In the entries that follow, find every line containing "README" and copy it.

---------- DATASET RECORDS

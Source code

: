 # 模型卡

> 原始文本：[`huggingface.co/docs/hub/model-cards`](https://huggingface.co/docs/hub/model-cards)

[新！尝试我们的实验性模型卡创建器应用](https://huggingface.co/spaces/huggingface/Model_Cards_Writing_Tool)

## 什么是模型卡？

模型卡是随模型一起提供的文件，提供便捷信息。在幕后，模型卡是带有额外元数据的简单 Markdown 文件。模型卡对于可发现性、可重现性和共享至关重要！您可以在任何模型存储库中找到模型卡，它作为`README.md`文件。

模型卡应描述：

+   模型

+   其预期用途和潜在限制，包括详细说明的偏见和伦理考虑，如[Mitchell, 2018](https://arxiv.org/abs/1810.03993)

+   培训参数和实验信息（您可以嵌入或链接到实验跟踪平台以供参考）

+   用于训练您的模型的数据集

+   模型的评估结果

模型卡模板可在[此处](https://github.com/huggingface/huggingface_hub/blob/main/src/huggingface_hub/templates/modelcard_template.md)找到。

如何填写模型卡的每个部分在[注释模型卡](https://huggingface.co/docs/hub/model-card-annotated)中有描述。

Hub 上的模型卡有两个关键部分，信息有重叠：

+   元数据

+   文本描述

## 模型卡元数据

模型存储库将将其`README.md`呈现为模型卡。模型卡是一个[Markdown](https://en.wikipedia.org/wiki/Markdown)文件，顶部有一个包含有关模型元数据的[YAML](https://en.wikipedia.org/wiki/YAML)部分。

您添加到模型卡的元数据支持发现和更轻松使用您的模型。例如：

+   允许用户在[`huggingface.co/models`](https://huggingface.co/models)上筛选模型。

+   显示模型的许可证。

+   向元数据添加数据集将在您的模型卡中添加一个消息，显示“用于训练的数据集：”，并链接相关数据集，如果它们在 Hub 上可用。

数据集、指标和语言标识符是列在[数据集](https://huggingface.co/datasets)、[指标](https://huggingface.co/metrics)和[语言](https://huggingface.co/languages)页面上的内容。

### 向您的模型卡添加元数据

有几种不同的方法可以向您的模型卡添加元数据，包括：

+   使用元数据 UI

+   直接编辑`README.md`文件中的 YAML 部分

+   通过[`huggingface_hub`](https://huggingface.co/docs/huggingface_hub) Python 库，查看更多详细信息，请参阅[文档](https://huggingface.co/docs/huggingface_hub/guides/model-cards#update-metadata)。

--------------------

## TASK SOLUTION:
模型卡是随模型一起提供的文件，提供便捷信息。在幕后，模型卡是带有额外元数据的简单 Markdown 文件。模型卡对于可发现性、可重现性和共享至关重要！您可以在任何模型存储库中找到模型卡，它作为`README.md`文件。
模型存储库将将其`README.md`呈现为模型卡。模型卡是一个[Markdown](https://en.wikipedia.org/wiki/Markdown)文件，顶部有一个包含有关模型元数据的[YAML](https://en.wikipedia.org/wiki/YAML)部分。
+   直接编辑`README.md`文件中的 YAML 部分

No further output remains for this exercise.